Vayloo Pakirisamy Pillai (11 December 1894 – 25 May 1984) was a member of the Singapore Advisory Council and the Municipal Commission of Singapore and a leader of the Indian community of Singapore. He served as the president of the Singapore Indian Association and the Inter-Religious Organisation.

==Early life and education==
Pakirisamy was born on 11 December 1894 at Cairnhill Road in Singapore to prominent merchant Koona Vayloo Pillai and Alamaylo Ammal. His parents arranged for a tutor to teach him Tamil while he learned English at the Anglo-Chinese School. In 1909, he and his family went on a trip to India where they visited several major temples. However, while on a trip, he and several other members of his family contracted a disease. Pakirisamy recovered after a day while his uncle, aunt and eldest sister died of the illness.

==Career==
In 1915, Pakirisamy worked for the government for three months before quitting. In April of the following year, he began working as a clerk at Allen & Gledhill, a local law firm. He remained there for 25 years, retiring in 1941.

Pakirisamy and his brother Narayanasamy Pillai inherited their father's estate following his death in 1931. He became the president of the management committee of the oldest Hindu temples in Singapore, the Sri Mariamman Temple on South Bridge Road, the Sri Krishnan Temple on Waterloo Street, the Sri Manmatha Karuneshvarar Temple on Kallang Road, the Sri Srinivasa Perumal Temple and the Sri Veeramakaliamman Temple, both on Serangoon Road, in June 1935. Pakirisamy built the temple's halls and walls in memory of his mother. He served as the vice-president of the Ramakrishna Mission Singapore, and he built the Malai K. Vayloo Pillai Hall on the second floor of the mission's headquarters in memory of his father. Pakirisamy also served as the president of the Central Indian Association and the Singapore Indian Association. However, he resigned from his position on both associations in protest of the government's handling of recent strikes by Indian labourers.

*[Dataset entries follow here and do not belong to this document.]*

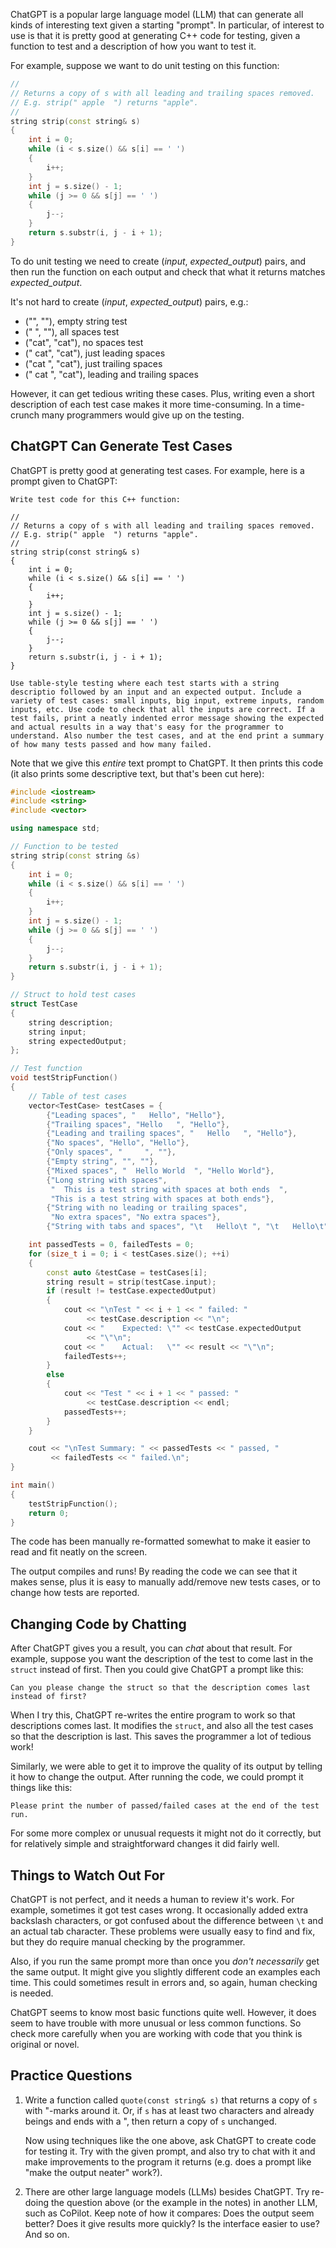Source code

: ChatGPT is a popular large language model (LLM) that can generate all kinds of interesting text given a starting "prompt". In particular, of interest to use is that it is pretty good at generating C++ code for testing, given a function to test and a description of how you want to test it.

For example, suppose we want to do unit testing on this function:

```c++
//
// Returns a copy of s with all leading and trailing spaces removed.
// E.g. strip(" apple  ") returns "apple".
//
string strip(const string& s) 
{
    int i = 0;
    while (i < s.size() && s[i] == ' ') 
    {
        i++;
    }
    int j = s.size() - 1;
    while (j >= 0 && s[j] == ' ') 
    {
        j--;
    }
    return s.substr(i, j - i + 1);
}
```

To do unit testing we need to create (*input*, *expected_output*) pairs, and then run the function on each output and check that what it returns matches *expected_output*.

It's not hard to create (*input*, *expected_output*) pairs, e.g.:
- ("", ""), empty string test
- ("   ", ""), all spaces test
- ("cat", "cat"), no spaces test
- ("   cat", "cat"), just leading spaces
- ("cat   ", "cat"), just trailing spaces
- ("  cat   ", "cat"), leading and trailing spaces

However, it can get tedious writing these cases. Plus, writing even a short description of each test case makes it more time-consuming. In a time-crunch many programmers would give up on the testing.

## ChatGPT Can Generate Test Cases
ChatGPT is pretty good at generating test cases. For example, here is a prompt given to ChatGPT:

```
Write test code for this C++ function:

//
// Returns a copy of s with all leading and trailing spaces removed.
// E.g. strip(" apple  ") returns "apple".
//
string strip(const string& s) 
{
    int i = 0;
    while (i < s.size() && s[i] == ' ') 
    {
        i++;
    }
    int j = s.size() - 1;
    while (j >= 0 && s[j] == ' ') 
    {
        j--;
    }
    return s.substr(i, j - i + 1);
}
  
Use table-style testing where each test starts with a string descriptio followed by an input and an expected output. Include a variety of test cases: small inputs, big input, extreme inputs, random inputs, etc. Use code to check that all the inputs are correct. If a test fails, print a neatly indented error message showing the expected and actual results in a way that's easy for the programmer to understand. Also number the test cases, and at the end print a summary of how many tests passed and how many failed.
```

Note that we give this *entire* text prompt to ChatGPT. It then prints this code (it also prints some descriptive text, but that's been cut here):

```cpp
#include <iostream>
#include <string>
#include <vector>

using namespace std;

// Function to be tested
string strip(const string &s)
{
    int i = 0;
    while (i < s.size() && s[i] == ' ')
    {
        i++;
    }
    int j = s.size() - 1;
    while (j >= 0 && s[j] == ' ')
    {
        j--;
    }
    return s.substr(i, j - i + 1);
}

// Struct to hold test cases
struct TestCase
{
    string description;
    string input;
    string expectedOutput;
};

// Test function
void testStripFunction()
{
    // Table of test cases
    vector<TestCase> testCases = {
        {"Leading spaces", "   Hello", "Hello"},
        {"Trailing spaces", "Hello   ", "Hello"},
        {"Leading and trailing spaces", "   Hello   ", "Hello"},
        {"No spaces", "Hello", "Hello"},
        {"Only spaces", "     ", ""},
        {"Empty string", "", ""},
        {"Mixed spaces", "  Hello World  ", "Hello World"},
        {"Long string with spaces", 
         "  This is a test string with spaces at both ends  ", 
         "This is a test string with spaces at both ends"},
        {"String with no leading or trailing spaces", 
         "No extra spaces", "No extra spaces"},
        {"String with tabs and spaces", "\t   Hello\t ", "\t   Hello\t"}};

    int passedTests = 0, failedTests = 0;
    for (size_t i = 0; i < testCases.size(); ++i)
    {
        const auto &testCase = testCases[i];
        string result = strip(testCase.input);
        if (result != testCase.expectedOutput)
        {
            cout << "\nTest " << i + 1 << " failed: " 
                 << testCase.description << "\n";
            cout << "    Expected: \"" << testCase.expectedOutput 
                 << "\"\n";
            cout << "    Actual:   \"" << result << "\"\n";
            failedTests++;
        }
        else
        {
            cout << "Test " << i + 1 << " passed: " 
                 << testCase.description << endl;
            passedTests++;
        }
    }

    cout << "\nTest Summary: " << passedTests << " passed, " 
         << failedTests << " failed.\n";
}

int main()
{
    testStripFunction();
    return 0;
}
```

The code has been manually re-formatted somewhat to make it easier to read and fit neatly on the screen.

The output compiles and runs! By reading the code we can see that it makes sense, plus it is easy to manually add/remove new tests cases, or to change how tests are reported.

## Changing Code by Chatting

After ChatGPT gives you a result, you can *chat* about that result. For example, suppose you want the description of the test to come last in the `struct` instead of first. Then you could give ChatGPT a prompt like this:

```
Can you please change the struct so that the description comes last instead of first?
```

When I try this, ChatGPT re-writes the entire program to work so that descriptions comes last. It modifies the `struct`, and also all the test cases so that the description is last. This saves the programmer a lot of tedious work!

Similarly, we were able to get it to improve the quality of its output by telling it how to change the output. After running the code, we could prompt it things like this:

```
Please print the number of passed/failed cases at the end of the test run.
```

For some more complex or unusual requests it might not do it correctly, but for relatively simple and straightforward changes it did fairly well.
## Things to Watch Out For
ChatGPT is not perfect, and it needs a human to review it's work. For example, sometimes it got test cases  wrong. It occasionally added extra backslash characters, or got confused about the difference between `\t` and an actual tab character. These problems were usually easy to find and fix, but they do require manual checking by the programmer.

Also, if you run the same prompt more than once you *don't necessarily* get the same output. It might give you slightly different code an examples each time. This could sometimes result in errors and, so again, human checking is needed.

ChatGPT seems to know most basic functions quite well. However, it does seem to have trouble with more unusual or less common functions. So check more carefully when you are working with code that you think is original or novel.

## Practice Questions
1. Write a function called `quote(const string& s)` that returns a copy of `s` with "-marks around it. Or, if `s` has at least two characters and already beings and ends with a ", then return a copy of  `s` unchanged. 
   
   Now using techniques like the one above, ask ChatGPT to create code for testing it. Try with the given prompt, and also try to chat with it and make improvements to the program it returns (e.g. does a prompt like "make the output neater" work?).
   
2. There are other large language models (LLMs) besides ChatGPT. Try re-doing the question above (or the example in the notes) in another LLM, such as CoPilot. Keep note of how it compares: Does the output seem better? Does it give results more quickly? Is the interface easier to use? And so on.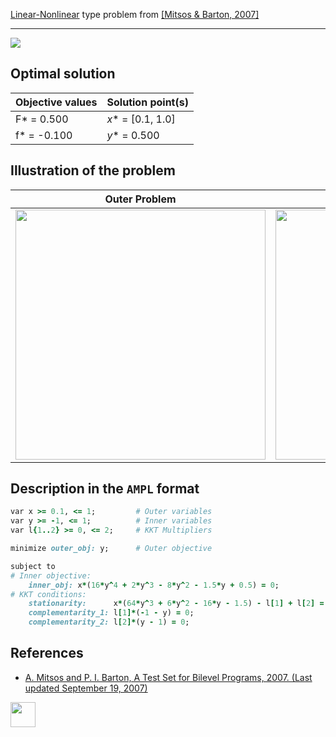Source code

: [Linear-Nonlinear](/test-problems/LP-NLP-problems) type problem from [\[Mitsos & Barton, 2007\]][Mitsos & Barton, 2007]

---

![](https://github.com/basblsolver/test-problems/wiki/images/mb_2007_10_eq.jpg)

## Optimal solution

Objective values   | Solution point(s) |
------------------ | ----------------- |
F* = 0.500         | _x_* = [0.1, 1.0] |
f* = -0.100        | _y_* = 0.500      |

## Illustration of the problem

Outer Problem    | Inner Problem    |
---------------- | ---------------- |
<img src="https://github.com/basblsolver/test-problems/wiki/images/mb_2007_10_outer.jpg" width="400"> | <img src="https://github.com/basblsolver/test-problems/wiki/images/mb_2007_10_inner.jpg" width="400"> |

## Description in the `AMPL` format

```ruby
var x >= 0.1, <= 1;         # Outer variables
var y >= -1, <= 1;          # Inner variables
var l{1..2} >= 0, <= 2;     # KKT Multipliers

minimize outer_obj: y;      # Outer objective

subject to
# Inner objective:
    inner_obj: x*(16*y^4 + 2*y^3 - 8*y^2 - 1.5*y + 0.5) = 0;
# KKT conditions:
    stationarity:      x*(64*y^3 + 6*y^2 - 16*y - 1.5) - l[1] + l[2] = 0;
    complementarity_1: l[1]*(-1 - y) = 0;
    complementarity_2: l[2]*(y - 1) = 0;
```

##  References

 - [A. Mitsos and P. I. Barton, A Test Set for Bilevel Programs, 2007. (Last updated September 19, 2007)](https://www.researchgate.net/publication/228455291_A_test_set_for_bilevel_programs)

[<img src="http://www.interupgrade.com/images/pfeil-backbutton.png" width="40" height="40">](/test-problems/LP-NLP-problems "Back to summary of LP-NLP type problems")

[Mitsos & Barton, 2007]: https://www.researchgate.net/publication/228455291_A_test_set_for_bilevel_programs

From 1946 to March 1948, Pakirisamy served on the Singapore Advisory Council. In 1947, he was made a Justice of the Peace. He was the only Indian member of the Advisory committee, which was established in 1948 due to the Emergency Regulations. He joined the Singapore Progressive Party and was nominated the party's second candidate for the three-seat North constituency in the Municipal Commission of Singapore in the April 1949 Singapore Municipal Commission election following the withdrawal of the party's initial nominee, A. J. Dorrett. He came in second with 18.4 per cent of the votes, behind Pat Johnson, and thus became a member of the Municipal Commission. On 1 March of the same year, he was appointed a member of the Board of Licensing Justices. Pakirisamy was nominated the Progressive Party candidate for the Seletar Constituency in the 1951 Singaporean general election. He came in third, with only 27.01 per cent of the votes, after Vilasini Menon and N. G. Nair.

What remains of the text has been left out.